Elle entre au ministère de la culture en 1981, à la direction de l'audiovisuel, et se met à écrire des contes et des nouvelles. C'est sur les conseils de l'écrivain Roger Grenier, à qui elle envoie un recueil d'écrits, qu'elle se lance dans l'écriture de son premier roman, Le livre des nuits, qui sera publié en 1984 et recevra six prix littéraires.
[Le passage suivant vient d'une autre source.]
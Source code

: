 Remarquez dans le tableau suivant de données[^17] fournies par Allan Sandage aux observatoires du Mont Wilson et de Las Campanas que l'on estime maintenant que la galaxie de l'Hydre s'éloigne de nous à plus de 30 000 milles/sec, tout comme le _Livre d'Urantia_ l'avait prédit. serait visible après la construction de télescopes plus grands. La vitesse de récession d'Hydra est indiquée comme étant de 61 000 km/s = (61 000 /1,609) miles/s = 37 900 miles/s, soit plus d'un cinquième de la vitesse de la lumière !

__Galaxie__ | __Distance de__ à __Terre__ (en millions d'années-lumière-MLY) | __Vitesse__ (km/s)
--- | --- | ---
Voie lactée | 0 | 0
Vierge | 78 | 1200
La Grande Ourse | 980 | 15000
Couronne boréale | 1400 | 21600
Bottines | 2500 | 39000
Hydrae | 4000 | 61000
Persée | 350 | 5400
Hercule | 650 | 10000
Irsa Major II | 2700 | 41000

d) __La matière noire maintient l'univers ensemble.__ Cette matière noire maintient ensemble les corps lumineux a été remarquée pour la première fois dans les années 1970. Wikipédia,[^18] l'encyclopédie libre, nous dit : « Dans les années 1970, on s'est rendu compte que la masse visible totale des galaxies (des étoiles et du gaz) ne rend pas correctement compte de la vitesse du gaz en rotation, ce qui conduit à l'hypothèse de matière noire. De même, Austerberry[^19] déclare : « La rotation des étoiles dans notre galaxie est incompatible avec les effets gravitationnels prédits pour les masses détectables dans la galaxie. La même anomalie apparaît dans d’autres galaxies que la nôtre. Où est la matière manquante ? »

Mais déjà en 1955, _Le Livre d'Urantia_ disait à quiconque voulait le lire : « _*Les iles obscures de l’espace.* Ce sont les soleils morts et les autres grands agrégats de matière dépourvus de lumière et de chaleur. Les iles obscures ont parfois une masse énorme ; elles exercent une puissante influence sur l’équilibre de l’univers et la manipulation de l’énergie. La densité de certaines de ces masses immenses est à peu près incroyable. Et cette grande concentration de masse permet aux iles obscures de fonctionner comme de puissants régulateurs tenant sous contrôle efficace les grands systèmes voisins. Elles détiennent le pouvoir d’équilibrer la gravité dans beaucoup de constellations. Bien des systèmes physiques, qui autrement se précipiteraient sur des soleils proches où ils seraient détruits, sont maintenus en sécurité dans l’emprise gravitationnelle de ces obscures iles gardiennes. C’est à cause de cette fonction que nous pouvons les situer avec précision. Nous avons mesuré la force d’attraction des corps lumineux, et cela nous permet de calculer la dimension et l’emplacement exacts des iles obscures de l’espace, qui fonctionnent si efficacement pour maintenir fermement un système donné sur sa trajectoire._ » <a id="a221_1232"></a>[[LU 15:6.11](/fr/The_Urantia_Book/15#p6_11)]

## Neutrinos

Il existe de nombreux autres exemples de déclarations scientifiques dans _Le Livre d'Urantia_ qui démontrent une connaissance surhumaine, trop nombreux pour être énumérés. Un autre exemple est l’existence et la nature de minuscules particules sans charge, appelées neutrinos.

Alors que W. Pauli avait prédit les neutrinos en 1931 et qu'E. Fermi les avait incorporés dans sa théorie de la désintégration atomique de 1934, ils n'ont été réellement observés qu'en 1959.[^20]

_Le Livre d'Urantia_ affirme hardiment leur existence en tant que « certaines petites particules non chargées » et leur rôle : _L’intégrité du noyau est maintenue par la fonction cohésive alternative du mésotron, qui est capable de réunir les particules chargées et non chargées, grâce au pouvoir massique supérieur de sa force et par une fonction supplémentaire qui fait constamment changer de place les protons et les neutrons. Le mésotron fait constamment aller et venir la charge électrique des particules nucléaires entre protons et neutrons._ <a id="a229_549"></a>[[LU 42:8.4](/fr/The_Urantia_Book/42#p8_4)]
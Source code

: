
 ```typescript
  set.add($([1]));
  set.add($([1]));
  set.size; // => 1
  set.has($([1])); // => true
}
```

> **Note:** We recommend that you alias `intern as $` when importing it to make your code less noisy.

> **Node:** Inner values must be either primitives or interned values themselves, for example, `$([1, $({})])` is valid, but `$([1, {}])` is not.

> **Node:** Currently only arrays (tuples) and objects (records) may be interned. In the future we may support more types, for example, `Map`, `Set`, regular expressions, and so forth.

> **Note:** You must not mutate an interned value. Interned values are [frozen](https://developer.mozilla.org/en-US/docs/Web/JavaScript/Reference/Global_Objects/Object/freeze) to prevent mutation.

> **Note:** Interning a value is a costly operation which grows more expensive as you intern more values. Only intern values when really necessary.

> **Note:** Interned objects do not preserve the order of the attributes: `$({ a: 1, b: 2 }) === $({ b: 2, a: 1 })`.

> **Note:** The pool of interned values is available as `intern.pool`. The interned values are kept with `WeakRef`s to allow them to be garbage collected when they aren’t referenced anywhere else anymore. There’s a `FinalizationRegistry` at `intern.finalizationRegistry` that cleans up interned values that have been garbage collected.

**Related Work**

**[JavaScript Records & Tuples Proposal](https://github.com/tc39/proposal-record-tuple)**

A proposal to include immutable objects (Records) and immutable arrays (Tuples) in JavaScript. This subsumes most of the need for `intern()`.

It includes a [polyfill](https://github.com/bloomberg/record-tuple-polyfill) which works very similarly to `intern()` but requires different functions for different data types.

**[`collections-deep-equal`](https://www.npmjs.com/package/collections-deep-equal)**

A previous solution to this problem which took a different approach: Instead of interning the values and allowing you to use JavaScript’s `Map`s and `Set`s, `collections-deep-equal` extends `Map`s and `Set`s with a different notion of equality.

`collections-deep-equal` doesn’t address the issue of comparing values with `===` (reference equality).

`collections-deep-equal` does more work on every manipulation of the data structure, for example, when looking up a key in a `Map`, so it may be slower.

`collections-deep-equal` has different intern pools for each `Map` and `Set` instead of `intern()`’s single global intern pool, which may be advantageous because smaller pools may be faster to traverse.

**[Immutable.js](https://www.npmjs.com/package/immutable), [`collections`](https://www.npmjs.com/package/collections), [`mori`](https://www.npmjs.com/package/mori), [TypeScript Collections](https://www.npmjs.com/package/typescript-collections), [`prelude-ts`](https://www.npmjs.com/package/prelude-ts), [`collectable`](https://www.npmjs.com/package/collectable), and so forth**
Entre 1986 et 1992, elle connaît sa 'période tchèque', s'installe à Prague où elle travaille comme documentaliste et professeur de philosophie à l’Ecole française ; son roman Jours de colère, qui sort en 1989, est récompensé par le prix Femina. Le retour à Paris en 1992 est difficile et ne dure que deux ans : Sylvie Germain part vivre à La Rochelle, puis à Pau, où elle se consacre à son métier d'écrivain entre fictions et essais. En 1994, elle publie Immensité, qui explore la souffrance des hommes dissidents que la Révolution de velours n’a toujours pas libérés.
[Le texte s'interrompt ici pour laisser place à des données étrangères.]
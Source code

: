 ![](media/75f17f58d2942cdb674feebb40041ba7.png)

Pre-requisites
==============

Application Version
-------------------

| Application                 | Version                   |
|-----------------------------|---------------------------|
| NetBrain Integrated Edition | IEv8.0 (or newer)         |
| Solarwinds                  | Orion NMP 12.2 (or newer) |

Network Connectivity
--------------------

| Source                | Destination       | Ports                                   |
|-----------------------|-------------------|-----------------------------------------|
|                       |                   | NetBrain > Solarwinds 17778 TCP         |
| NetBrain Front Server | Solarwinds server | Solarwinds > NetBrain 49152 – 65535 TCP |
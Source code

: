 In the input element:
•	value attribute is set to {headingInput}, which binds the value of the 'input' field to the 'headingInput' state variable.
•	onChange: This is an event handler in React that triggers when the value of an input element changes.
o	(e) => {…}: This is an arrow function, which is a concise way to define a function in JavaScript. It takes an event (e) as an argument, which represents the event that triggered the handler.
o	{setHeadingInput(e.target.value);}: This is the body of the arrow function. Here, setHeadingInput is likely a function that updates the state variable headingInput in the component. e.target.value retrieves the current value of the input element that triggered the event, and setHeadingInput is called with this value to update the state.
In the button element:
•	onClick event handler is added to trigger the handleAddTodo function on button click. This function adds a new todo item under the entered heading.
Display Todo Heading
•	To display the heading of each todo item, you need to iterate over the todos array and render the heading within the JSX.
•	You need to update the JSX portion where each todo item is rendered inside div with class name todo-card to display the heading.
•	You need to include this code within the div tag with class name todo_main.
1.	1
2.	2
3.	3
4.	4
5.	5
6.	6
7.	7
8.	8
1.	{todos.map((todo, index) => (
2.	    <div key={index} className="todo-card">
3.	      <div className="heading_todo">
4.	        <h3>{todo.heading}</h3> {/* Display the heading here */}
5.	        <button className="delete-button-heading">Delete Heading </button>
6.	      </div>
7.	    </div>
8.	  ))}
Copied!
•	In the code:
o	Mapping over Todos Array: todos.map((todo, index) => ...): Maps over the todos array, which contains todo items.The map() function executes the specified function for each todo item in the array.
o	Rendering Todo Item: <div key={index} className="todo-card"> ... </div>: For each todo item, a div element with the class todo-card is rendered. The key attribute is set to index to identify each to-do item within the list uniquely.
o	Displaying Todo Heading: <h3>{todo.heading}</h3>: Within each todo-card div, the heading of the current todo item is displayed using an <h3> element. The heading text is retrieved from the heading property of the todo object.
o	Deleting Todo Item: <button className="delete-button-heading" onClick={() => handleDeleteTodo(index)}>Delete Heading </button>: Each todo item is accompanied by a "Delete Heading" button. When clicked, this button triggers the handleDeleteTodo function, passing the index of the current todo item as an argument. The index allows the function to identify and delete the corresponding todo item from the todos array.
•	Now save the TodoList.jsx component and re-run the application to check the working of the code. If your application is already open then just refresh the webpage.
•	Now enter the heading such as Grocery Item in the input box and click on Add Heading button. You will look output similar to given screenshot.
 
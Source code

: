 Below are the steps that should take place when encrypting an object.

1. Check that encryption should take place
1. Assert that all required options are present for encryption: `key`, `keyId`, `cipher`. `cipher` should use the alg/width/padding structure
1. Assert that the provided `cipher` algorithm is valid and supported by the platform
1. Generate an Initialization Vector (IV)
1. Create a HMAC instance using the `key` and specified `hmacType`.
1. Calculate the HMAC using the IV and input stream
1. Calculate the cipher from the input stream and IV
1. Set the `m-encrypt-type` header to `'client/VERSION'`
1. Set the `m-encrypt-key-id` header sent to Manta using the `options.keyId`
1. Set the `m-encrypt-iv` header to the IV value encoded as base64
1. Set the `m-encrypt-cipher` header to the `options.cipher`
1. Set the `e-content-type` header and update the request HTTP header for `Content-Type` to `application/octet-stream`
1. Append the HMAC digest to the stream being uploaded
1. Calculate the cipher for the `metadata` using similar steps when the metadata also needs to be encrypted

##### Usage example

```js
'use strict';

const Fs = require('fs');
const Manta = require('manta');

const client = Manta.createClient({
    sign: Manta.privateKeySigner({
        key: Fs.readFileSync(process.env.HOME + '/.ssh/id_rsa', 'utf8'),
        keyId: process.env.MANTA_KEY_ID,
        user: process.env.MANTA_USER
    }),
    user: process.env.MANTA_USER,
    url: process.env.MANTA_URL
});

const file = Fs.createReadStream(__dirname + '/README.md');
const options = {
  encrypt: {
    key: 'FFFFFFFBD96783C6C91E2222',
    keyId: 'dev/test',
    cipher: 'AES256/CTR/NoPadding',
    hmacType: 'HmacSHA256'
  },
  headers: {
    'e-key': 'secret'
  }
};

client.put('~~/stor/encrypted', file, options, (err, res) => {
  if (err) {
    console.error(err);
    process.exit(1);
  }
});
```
En 1999, Sylvie Germain signe un essai sur la vie d'Etty Hillesum: cette jeune femme juive hollandaise morte à Auschwitz en novembre 1943, laissant derrière elle un Journal et des Lettres édifiants. Sylvie Germain revient sur le cheminement spirituel de cette femme exceptionnelle.
Un an plus tard, l'auteur fait preuve de sa faculté à exceller dans un genre comme dans un autre en publiant un récit de voyage, un essai spirituel et un album de photographies. Au-delà de cette apparente diversité des genres, Sylvie Germain crée un univers d’une grande cohérence où se mêlent tour à tour sacré et merveilleux. L’exode, le souvenir de la Shoah, la souffrance de l’homme et le silence de Dieu continuent encore et toujours d’inspirer des mots, qui, à ses yeux, sont «luisants de pluie, de sang, de boue, poudroyant de lumière.»

En 2002 paraît La Chanson des Mal-aimants aux éditions Gallimard, puis en 2005, sort son roman Magnus, qui reçoit le prix Goncourt des lycéens, confirmant une fois de plus le talent et l'érudition de l'auteur.
Son dernier roman L’Inaperçu, publié aux éditions Albin Michel en 2008 « multiplie dans un jaillissant flot d'écriture scènes étranges et paraboles, où dominent surtout de vénéneuses et magnifiques portraits de femmes ».

Conférence

Dans une rencontre qu’elle souhaite informelle, Sylvie Germain évoquera, à la lumière d’extraits de ses principales œuvres (Le livre des nuits, Jours de colère, Eclats de sel, Magnus, L’Inaperçu, etc.), le processus d’écriture et ses sources d’inspiration –religieuses, philosophiques, artistiques.
Cette intervention fera apparaître, en filigrane, la cohérence d’un univers littéraire qui brille pourtant par la diversité des genres traversés.